When we are looking at our next generation of foodservice designers we need to observe their ability to manage all the seemingly conflicting challenge of maintaining operational efficiency of the facility without sacrificing the innovation opportunities.

This can mean in simple terms that it will be the ability to imagine the future that will separate the foodservice designer from the foodservice design consultants who will lead our industry into the future. It will not be ‘teaching’ the ability as much as drawing out any innate ability to manage all the potentially conflicting considerations simultaneously and to consider a situation and imagine it better in the service of people.

Developing an effective response

The range of considerations that a designer has to manage is far greater than those in earlier years. Changing technological; environmental; regulatory and ethical considerations now come into play. However the Millennial designer will be familiar with the need to understand these aspects of the facilities design and the need to develop an effective response in their solutions.

A potential issue with encouraging the development of the professional foodservice design consultant is the growth of so called “kitchen design” programs that claim that it is so easy to design a commercial kitchen by using their software. Certainly some of these programs offer considerable libraries of equipment and fabricated items that can be used to speed up the documenting process. But even this becomes a risk in that the “designer” limits their selection of the most suitable items for a particular purpose to the brands on the list; potentially ignoring a better solution from elsewhere. The result: lazy design.

In the process of using these programs, even the manufacturers subscribing to the software library can lose out through having less communication with the professional kitchen designer. It is frequently through these discussions relating to a particular project that the companies get insights into potential future product development.

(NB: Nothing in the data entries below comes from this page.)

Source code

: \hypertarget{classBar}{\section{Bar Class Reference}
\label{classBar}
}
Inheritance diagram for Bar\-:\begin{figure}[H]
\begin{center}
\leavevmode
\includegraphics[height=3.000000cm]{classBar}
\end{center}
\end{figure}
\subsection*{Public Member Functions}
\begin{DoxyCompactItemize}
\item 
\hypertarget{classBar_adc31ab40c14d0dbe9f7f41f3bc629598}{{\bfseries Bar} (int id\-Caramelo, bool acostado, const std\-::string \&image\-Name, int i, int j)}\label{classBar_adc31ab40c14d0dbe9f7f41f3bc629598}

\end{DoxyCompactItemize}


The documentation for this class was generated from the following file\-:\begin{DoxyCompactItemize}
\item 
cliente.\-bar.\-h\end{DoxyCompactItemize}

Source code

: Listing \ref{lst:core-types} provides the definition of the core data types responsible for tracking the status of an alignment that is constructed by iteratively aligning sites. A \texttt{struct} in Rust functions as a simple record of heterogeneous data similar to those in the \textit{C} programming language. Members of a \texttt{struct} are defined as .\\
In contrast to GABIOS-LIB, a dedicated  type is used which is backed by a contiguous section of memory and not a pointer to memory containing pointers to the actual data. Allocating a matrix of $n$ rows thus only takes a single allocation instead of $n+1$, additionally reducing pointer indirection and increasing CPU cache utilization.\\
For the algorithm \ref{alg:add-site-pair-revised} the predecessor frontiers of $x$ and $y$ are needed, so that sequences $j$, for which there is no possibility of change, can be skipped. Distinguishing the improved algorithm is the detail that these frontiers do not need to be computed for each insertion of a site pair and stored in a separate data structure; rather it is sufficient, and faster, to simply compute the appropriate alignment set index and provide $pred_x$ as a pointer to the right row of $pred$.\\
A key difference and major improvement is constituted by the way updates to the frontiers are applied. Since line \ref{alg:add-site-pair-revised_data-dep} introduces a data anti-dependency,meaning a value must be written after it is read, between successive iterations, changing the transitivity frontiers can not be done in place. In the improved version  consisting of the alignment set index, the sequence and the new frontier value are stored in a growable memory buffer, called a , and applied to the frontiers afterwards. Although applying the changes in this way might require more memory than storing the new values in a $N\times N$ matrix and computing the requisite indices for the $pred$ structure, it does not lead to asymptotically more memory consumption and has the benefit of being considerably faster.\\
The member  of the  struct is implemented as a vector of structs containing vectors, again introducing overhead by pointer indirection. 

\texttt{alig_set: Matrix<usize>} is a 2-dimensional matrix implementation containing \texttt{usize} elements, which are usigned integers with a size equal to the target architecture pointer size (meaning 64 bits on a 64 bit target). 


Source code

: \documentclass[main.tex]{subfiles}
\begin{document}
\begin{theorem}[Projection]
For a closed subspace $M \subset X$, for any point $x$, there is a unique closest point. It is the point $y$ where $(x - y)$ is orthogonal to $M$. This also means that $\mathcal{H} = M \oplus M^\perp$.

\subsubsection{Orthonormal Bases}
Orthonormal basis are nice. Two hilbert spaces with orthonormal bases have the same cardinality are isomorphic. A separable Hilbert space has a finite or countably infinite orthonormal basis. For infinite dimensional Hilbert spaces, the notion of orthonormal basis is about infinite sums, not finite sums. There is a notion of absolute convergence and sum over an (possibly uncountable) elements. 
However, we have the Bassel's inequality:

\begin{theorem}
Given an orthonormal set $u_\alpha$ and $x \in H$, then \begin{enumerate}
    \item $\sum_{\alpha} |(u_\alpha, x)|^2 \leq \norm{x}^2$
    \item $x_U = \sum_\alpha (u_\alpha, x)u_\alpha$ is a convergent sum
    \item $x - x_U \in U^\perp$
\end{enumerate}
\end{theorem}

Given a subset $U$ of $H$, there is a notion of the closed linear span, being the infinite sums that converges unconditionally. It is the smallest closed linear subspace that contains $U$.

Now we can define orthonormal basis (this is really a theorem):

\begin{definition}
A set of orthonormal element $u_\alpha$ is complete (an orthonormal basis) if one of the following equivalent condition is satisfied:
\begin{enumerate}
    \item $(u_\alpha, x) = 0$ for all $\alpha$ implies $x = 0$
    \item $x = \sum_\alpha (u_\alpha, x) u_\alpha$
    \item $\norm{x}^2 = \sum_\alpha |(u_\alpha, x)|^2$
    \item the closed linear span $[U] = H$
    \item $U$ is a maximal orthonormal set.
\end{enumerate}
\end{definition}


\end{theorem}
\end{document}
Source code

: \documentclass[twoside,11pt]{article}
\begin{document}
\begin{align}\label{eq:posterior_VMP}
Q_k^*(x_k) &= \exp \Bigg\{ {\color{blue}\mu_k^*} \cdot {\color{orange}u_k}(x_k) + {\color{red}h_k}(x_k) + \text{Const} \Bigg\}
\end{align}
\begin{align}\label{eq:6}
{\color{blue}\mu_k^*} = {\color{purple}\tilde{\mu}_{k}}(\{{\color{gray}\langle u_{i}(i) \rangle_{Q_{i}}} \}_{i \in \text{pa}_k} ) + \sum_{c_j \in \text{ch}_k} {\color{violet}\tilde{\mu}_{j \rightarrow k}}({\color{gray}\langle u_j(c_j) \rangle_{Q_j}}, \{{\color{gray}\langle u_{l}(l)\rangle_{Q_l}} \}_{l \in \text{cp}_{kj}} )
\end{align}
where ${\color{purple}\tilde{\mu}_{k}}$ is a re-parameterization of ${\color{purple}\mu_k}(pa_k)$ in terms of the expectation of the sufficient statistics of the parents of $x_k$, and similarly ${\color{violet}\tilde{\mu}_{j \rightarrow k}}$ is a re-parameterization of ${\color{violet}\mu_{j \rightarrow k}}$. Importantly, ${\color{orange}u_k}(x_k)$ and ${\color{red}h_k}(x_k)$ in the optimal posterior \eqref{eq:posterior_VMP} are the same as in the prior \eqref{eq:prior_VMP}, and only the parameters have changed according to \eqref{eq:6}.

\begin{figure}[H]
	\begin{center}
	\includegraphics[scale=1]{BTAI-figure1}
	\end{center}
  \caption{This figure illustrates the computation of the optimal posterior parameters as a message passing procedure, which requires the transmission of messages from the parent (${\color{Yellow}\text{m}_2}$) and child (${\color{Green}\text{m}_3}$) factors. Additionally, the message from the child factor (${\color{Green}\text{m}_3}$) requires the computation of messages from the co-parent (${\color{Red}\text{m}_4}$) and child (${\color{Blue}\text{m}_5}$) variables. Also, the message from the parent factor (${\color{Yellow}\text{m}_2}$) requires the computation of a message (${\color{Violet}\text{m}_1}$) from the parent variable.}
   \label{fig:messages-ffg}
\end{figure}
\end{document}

For the benefit of the profession generally and emerging design consultants in particular, there needs to be a recognition of the difference between drafting or documenting a kitchen plan and professionally designing a kitchen facility. Without this recognition the value and rewards of all the hard work and professional development by the new consultant is diminished when the thinking by clients is that “designing a kitchen is so quick and easy”.

It is sometimes hard to accept that by the time the facility that the team has spent possibly years on has been built and handed over, it will be out of date. It is the trained and experienced professional foodservice design consultant who will ensure the facilities are fit for purpose far into the future.